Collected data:
# # # # #

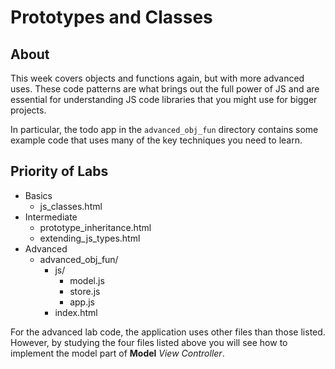 # Prototypes and Classes

## About

This week covers objects and functions again, but with more advanced uses. These code patterns are what brings out the full power of JS and are essential for understanding JS code libraries that you might use for bigger projects.

In particular, the todo app in the `advanced_obj_fun` directory contains some example code that uses many of the key techniques you need to learn.

## Priority of Labs

* Basics
	- js_classes.html
* Intermediate
	- prototype_inheritance.html
	- extending_js_types.html
* Advanced
	- advanced_obj_fun/
		* js/
			- model.js
			- store.js
			- app.js
		* index.html

For the advanced lab code, the application uses other files than those listed. However, by studying the four files listed above you will see how to implement the model part of __Model__ _View Controller_.
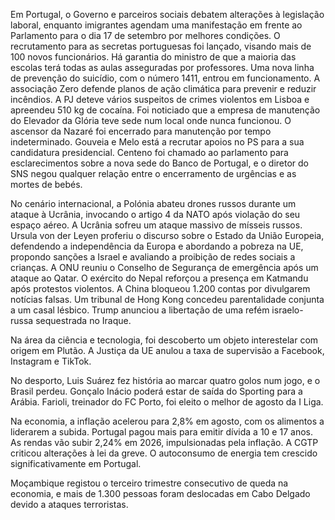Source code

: Em Portugal, o Governo e parceiros sociais debatem alterações à legislação laboral, enquanto imigrantes agendam uma manifestação em frente ao Parlamento para o dia 17 de setembro por melhores condições. O recrutamento para as secretas portuguesas foi lançado, visando mais de 100 novos funcionários. Há garantia do ministro de que a maioria das escolas terá todas as aulas asseguradas por professores. Uma nova linha de prevenção do suicídio, com o número 1411, entrou em funcionamento. A associação Zero defende planos de ação climática para prevenir e reduzir incêndios. A PJ deteve vários suspeitos de crimes violentos em Lisboa e apreendeu 510 kg de cocaína. Foi noticiado que a empresa de manutenção do Elevador da Glória teve sede num local onde nunca funcionou. O ascensor da Nazaré foi encerrado para manutenção por tempo indeterminado. Gouveia e Melo está a recrutar apoios no PS para a sua candidatura presidencial. Centeno foi chamado ao parlamento para esclarecimentos sobre a nova sede do Banco de Portugal, e o diretor do SNS negou qualquer relação entre o encerramento de urgências e as mortes de bebés.

No cenário internacional, a Polónia abateu drones russos durante um ataque à Ucrânia, invocando o artigo 4 da NATO após violação do seu espaço aéreo. A Ucrânia sofreu um ataque massivo de mísseis russos. Ursula von der Leyen proferiu o discurso sobre o Estado da União Europeia, defendendo a independência da Europa e abordando a pobreza na UE, propondo sanções a Israel e avaliando a proibição de redes sociais a crianças. A ONU reuniu o Conselho de Segurança de emergência após um ataque ao Qatar. O exército do Nepal reforçou a presença em Katmandu após protestos violentos. A China bloqueou 1.200 contas por divulgarem notícias falsas. Um tribunal de Hong Kong concedeu parentalidade conjunta a um casal lésbico. Trump anunciou a libertação de uma refém israelo-russa sequestrada no Iraque.

Na área da ciência e tecnologia, foi descoberto um objeto interestelar com origem em Plutão. A Justiça da UE anulou a taxa de supervisão a Facebook, Instagram e TikTok.

No desporto, Luis Suárez fez história ao marcar quatro golos num jogo, e o Brasil perdeu. Gonçalo Inácio poderá estar de saída do Sporting para a Arábia. Farioli, treinador do FC Porto, foi eleito o melhor de agosto da I Liga.

Na economia, a inflação acelerou para 2,8% em agosto, com os alimentos a liderarem a subida. Portugal pagou mais para emitir dívida a 10 e 17 anos. As rendas vão subir 2,24% em 2026, impulsionadas pela inflação. A CGTP criticou alterações à lei da greve. O autoconsumo de energia tem crescido significativamente em Portugal.

Moçambique registou o terceiro trimestre consecutivo de queda na economia, e mais de 1.300 pessoas foram deslocadas em Cabo Delgado devido a ataques terroristas.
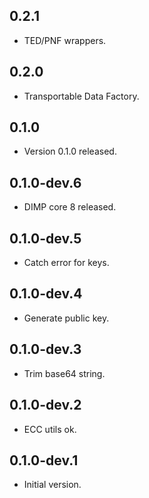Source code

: ## 0.2.1

- TED/PNF wrappers.

## 0.2.0

- Transportable Data Factory.

## 0.1.0

- Version 0.1.0 released.

## 0.1.0-dev.6

- DIMP core 8 released.

## 0.1.0-dev.5

- Catch error for keys.

## 0.1.0-dev.4

- Generate public key.

## 0.1.0-dev.3

- Trim base64 string.

## 0.1.0-dev.2

- ECC utils ok.

## 0.1.0-dev.1

- Initial version.
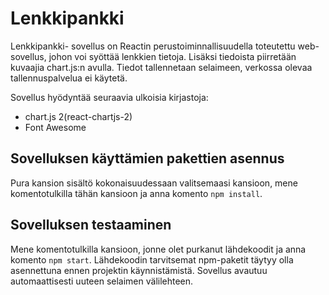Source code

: ﻿
# Lenkkipankki

Lenkkipankki- sovellus on Reactin perustoiminnallisuudella toteutettu web-sovellus, johon voi syöttää lenkkien tietoja. 
Lisäksi tiedoista piirretään kuvaajia chart.js:n avulla. Tiedot tallennetaan selaimeen, verkossa olevaa tallennuspalvelua ei käytetä.

Sovellus hyödyntää seuraavia ulkoisia kirjastoja:
* chart.js 2(react-chartjs-2)
* Font Awesome

## Sovelluksen käyttämien pakettien asennus

Pura kansion sisältö kokonaisuudessaan valitsemaasi kansioon, mene komentotulkilla tähän kansioon ja anna komento `npm install`.  

## Sovelluksen testaaminen

Mene komentotulkilla kansioon, jonne olet purkanut lähdekoodit ja anna komento `npm start`. Lähdekoodin tarvitsemat npm-paketit täytyy olla asennettuna ennen projektin käynnistämistä. Sovellus avautuu automaattisesti uuteen selaimen välilehteen.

# # # # #

== Work item ==
In the entries above, find lines with "Lenkkipankki" and copy each.

== Exercise result ==
# Lenkkipankki
Lenkkipankki- sovellus on Reactin perustoiminnallisuudella toteutettu web-sovellus, johon voi syöttää lenkkien tietoja. 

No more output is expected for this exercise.